Peter Glassen Und ob, ich kenne die «deformation professionelle» nur zu gut! Dazu folgende Anekdote, die zeigt, wie stark mein Auge durch meine grafische Berufsausbildung «deformiert» wurde: Vor vielen Jahren verabredete ich mich mit einer Freundin in Berlin. Ich schlug ihr vor, dass wir uns im Restaurant «Bellevue» in der Nähe der Oper treffen sollten. Pünktlich sass ich am verabredeten Ort. Wer nicht kam, war sie. Nach einer Weile sah ich sie draussen suchend auf der Strasse umherlaufen. Ich ging hinaus und fragte, weshalb sie nicht ins «Bellevue» hineinkommt. Und sie antwortete: «Ich kann Dich nicht finden, wenn Du im Restaurant ‹Dressler› sitzt.» Was war geschehen? Ich sass tatsächlich im Restaurant «Dressler» und so hiess es seit Jahren. Der Schriftzug an der Fassade war jedoch in einer Schriftart gesetzt, die der Schrift «Bellevue» ähnlich ist. Ein dekorativer Font, eine Displayschrift, die sich an die Formensprache des «Art déco» anlehnt. Sie passte damit zur gesamten Einrichtung des Restaurants im Stil eines typischen Pariser Bistros der 20er Jahre. Und da ich die Schrift aus der Reklameherstellung gut kannte, war es zu dieser Überlagerung in meinem Kopf gekommen – statt des Restaurantnamens hatte sich mir der Name der Schrift eingeprägt.

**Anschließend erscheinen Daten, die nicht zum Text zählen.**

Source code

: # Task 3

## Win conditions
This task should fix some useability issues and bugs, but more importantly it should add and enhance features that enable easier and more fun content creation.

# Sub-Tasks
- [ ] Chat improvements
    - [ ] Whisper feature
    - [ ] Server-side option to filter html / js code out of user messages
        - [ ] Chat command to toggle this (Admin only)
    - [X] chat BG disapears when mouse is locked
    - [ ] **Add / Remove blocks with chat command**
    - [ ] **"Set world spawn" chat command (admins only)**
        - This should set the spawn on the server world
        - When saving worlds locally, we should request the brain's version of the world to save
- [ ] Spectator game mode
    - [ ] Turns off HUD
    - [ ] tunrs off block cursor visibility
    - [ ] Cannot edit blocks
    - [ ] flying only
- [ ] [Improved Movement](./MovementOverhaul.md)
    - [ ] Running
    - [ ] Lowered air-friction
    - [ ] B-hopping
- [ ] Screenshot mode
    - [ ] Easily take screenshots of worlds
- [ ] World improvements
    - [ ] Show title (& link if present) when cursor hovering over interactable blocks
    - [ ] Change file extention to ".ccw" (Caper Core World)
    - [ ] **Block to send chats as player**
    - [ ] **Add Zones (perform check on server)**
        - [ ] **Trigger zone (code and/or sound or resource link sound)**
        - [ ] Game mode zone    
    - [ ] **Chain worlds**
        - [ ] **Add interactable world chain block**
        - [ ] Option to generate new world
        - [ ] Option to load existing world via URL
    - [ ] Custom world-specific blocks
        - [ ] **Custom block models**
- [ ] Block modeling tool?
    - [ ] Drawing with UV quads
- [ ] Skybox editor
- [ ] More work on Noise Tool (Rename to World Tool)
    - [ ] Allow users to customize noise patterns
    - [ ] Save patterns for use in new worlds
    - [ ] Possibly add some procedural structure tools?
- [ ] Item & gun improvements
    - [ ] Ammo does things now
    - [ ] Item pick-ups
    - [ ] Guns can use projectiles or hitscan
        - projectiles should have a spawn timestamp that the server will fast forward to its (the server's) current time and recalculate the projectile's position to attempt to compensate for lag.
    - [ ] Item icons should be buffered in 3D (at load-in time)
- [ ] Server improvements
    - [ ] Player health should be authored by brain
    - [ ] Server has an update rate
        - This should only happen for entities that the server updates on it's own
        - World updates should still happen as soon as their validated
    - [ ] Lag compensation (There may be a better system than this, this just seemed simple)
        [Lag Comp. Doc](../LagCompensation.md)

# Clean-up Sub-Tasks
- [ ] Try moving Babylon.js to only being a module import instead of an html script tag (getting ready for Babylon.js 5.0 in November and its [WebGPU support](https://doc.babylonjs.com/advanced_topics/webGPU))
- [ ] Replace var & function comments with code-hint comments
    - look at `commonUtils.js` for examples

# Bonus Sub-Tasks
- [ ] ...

Nik Thoenen Über solche Anekdoten können wohl nur Grafiker lachen, oder? Aber hast Du als Semiotiker eine Erklärung für dieses Phänomen?
Peter Glassen Die Semiotik hat eine ganz einfache Erklärung dafür: Wir ordnen Zeichen in unserem Alltag ganz bestimmten Bedeutungen zu. Oft ist mit einem Zeichen nicht nur eine, sondern es sind mehrere Bedeutungen damit verbunden. Der Fachbegriff lautet «Semiose» – eine Verkettung von Bedeutungsassoziationen, die kollektiv oder individuell geprägt sind. Wenn mein Interesse an Typografie grösser ist als das an Namen von Restaurants, dann kann es zu solchen Verschiebungen in der Bedeutungshierarchie kommen. In der Psychologie lässt sich ein ähnliches Phänomen heranziehen. Der Stroop-Effekt macht deutlich, dass erlernte Tätigkeiten nahezu automatisch ablaufen, während ungewohnte Tätigkeiten eine grössere Aufmerksamkeit erfordern. Im Experiment müssen die Teilnehmer die Namen von Farben laut vorlesen. Ist der Name in der jeweiligen Farbe geschrieben – z.B. «rot» in roter Farbe –, fällt das Vorlesen leicht. Haben die Farbworte jedoch eine ganz andere Farbe – z.B. «rot» in grüner Farbe –, fällt es den Probanden schwer, diese schnell auszusprechen. Schrift, Formen und Farben sind in unserem Bewusstsein mit ganz bestimmten Bedeutungen verknüpft. Werden diese erlernten Verknüpfungen durch widersprüchliche Informationen gestört, kommt es zu einer Interferenz. Wir erleben sozusagen, wie unser Gehirn stolpert. In Bezug auf Marken lässt sich dieser Effekt bei den «Reverse Logos» sehr gut nachvollziehen. Von ihnen gibt es zahlreiche Beispiele im Internet. Sehr bekannte Markennamen wurden im Aussehen ihrer Konkurrenten gestaltet. Wir sehen die Logos und nehmen erst auf den zweiten Blick wahr, dass mit ihnen etwas nicht stimmt. So stark sind sie in unserem Kopf mit ganz bestimmten Bedeutungen besetzt. Doch wieder zurück zum Thema. Schriften haben Charakter. Sie können leise, zurückhaltend, laut, elegant, modern, altmodisch, verspielt usw. sein. Die Schrift spricht zu uns, egal ob als Handschrift oder konstruierter Font. Wenn ihr ein Typeface für einen Kunden gestaltet, wie lasst Ihr Euch vom Charakter der Marke beeinflussen? Wie macht Ihr in einer Wortmarke oder einer Hausschrift Identität sichtbar?